Saved entries:
Segment Open

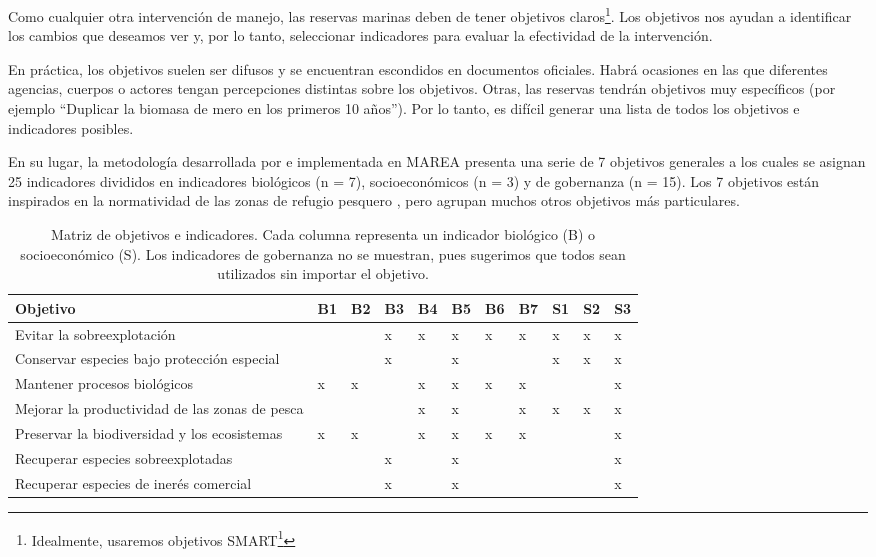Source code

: \documentclass[]{krantz}
\renewcommand{\href}[2]{#2\footnote{\url{#1}}}
\begin{document}
Como cualquier otra intervención de manejo, las reservas marinas deben
de tener objetivos claros\footnote{Idealmente, usaremos objetivos
  \href{https://en.wikipedia.org/wiki/SMART_criteria}{SMART}}. Los
objetivos nos ayudan a identificar los cambios que deseamos ver y, por
lo tanto, seleccionar indicadores para evaluar la efectividad de la
intervención.

En práctica, los objetivos suelen ser difusos y se encuentran escondidos
en documentos oficiales. Habrá ocasiones en las que diferentes agencias,
cuerpos o actores tengan percepciones distintas sobre los objetivos.
Otras, las reservas tendrán objetivos muy específicos (por ejemplo
``Duplicar la biomasa de mero en los primeros 10 años''). Por lo tanto,
es difícil generar una lista de todos los objetivos e indicadores
posibles.

En su lugar, la metodología desarrollada por
\citet{villasenorderbez_2018} e implementada en MAREA presenta una serie
de 7 objetivos generales a los cuales se asignan 25 indicadores
divididos en indicadores biológicos (n = 7), socioeconómicos (n = 3) y
de gobernanza (n = 15). Los 7 objetivos están inspirados en la
normatividad de las zonas de refugio pesquero \citep{nom}, pero agrupan
muchos otros objetivos más particulares.

\begin{table}

\caption{\label{tab:tabla-oi}Matriz de objetivos e indicadores. Cada columna representa un indicador biológico (B) o socioeconómico (S). Los indicadores de gobernanza no se muestran, pues sugerimos que todos sean utilizados sin importar el objetivo.}
\centering
\begin{tabular}[t]{lllllllllll}
\toprule
Objetivo & B1 & B2 & B3 & B4 & B5 & B6 & B7 & S1 & S2 & S3\\
\midrule
Evitar la sobreexplotación &  &  & x & x & x & x & x & x & x & x\\
Conservar especies bajo protección especial &  &  & x &  & x &  &  & x & x & x\\
Mantener procesos biológicos & x & x &  & x & x & x & x &  &  & x\\
Mejorar la productividad de las zonas de pesca &  &  &  & x & x &  & x & x & x & x\\
Preservar la biodiversidad y los ecosistemas & x & x &  & x & x & x & x &  &  & x\\
\addlinespace
Recuperar especies sobreexplotadas &  &  & x &  & x &  &  &  &  & x\\
Recuperar especies de inerés comercial &  &  & x &  & x &  &  &  &  & x\\
\bottomrule
\end{tabular}
\end{table}
\end{document}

Segment Closed

WORK REQUEST:
In the records above, find the line containing "intervención." and output every line from the first through that one, exactly, omitting pictures.

OUTPUT BELOW:
Source code

: \documentclass[]{krantz}
\renewcommand{\href}[2]{#2\footnote{\url{#1}}}
\begin{document}
Como cualquier otra intervención de manejo, las reservas marinas deben
de tener objetivos claros\footnote{Idealmente, usaremos objetivos
  \href{https://en.wikipedia.org/wiki/SMART_criteria}{SMART}}. Los
objetivos nos ayudan a identificar los cambios que deseamos ver y, por
lo tanto, seleccionar indicadores para evaluar la efectividad de la
intervención.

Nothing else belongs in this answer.